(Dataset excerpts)
++++++

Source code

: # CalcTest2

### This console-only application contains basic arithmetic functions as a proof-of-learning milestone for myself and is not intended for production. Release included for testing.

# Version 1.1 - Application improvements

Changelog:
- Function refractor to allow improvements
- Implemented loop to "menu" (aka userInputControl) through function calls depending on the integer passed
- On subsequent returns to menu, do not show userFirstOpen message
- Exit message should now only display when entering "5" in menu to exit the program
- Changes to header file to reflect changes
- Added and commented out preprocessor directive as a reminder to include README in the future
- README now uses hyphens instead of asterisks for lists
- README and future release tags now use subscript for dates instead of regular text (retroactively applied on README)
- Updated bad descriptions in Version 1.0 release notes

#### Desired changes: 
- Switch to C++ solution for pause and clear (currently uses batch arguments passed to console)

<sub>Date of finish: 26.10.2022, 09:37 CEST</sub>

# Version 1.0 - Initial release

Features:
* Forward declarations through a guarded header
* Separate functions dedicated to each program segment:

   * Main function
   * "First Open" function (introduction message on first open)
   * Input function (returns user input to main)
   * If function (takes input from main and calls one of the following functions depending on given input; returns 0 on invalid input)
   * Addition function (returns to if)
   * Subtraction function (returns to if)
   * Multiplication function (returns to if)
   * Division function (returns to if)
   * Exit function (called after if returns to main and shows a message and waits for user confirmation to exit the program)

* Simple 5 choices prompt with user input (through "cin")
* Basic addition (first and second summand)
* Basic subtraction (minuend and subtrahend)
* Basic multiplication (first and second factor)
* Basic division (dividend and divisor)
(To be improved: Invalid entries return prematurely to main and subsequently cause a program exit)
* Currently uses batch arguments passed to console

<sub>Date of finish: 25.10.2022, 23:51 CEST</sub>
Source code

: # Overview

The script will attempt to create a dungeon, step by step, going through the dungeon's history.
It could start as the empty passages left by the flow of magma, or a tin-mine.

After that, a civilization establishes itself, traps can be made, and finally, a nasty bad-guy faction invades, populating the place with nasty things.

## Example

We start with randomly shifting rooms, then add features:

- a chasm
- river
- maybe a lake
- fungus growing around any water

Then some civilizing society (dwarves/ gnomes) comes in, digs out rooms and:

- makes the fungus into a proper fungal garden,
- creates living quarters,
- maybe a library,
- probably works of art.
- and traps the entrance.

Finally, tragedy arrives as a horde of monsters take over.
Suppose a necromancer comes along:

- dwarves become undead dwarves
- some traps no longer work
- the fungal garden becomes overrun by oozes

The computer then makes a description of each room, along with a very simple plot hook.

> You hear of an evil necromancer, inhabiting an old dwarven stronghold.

++++++

Look above for the line with "exit the program)" and the line with "It could start", and reproduce exactly those two lines plus every line between, nothing more.

   * Exit function (called after if returns to main and shows a message and waits for user confirmation to exit the program)

* Simple 5 choices prompt with user input (through "cin")
* Basic addition (first and second summand)
* Basic subtraction (minuend and subtrahend)
* Basic multiplication (first and second factor)
* Basic division (dividend and divisor)
(To be improved: Invalid entries return prematurely to main and subsequently cause a program exit)
* Currently uses batch arguments passed to console

<sub>Date of finish: 25.10.2022, 23:51 CEST</sub>
Source code

: # Overview

The script will attempt to create a dungeon, step by step, going through the dungeon's history.
It could start as the empty passages left by the flow of magma, or a tin-mine.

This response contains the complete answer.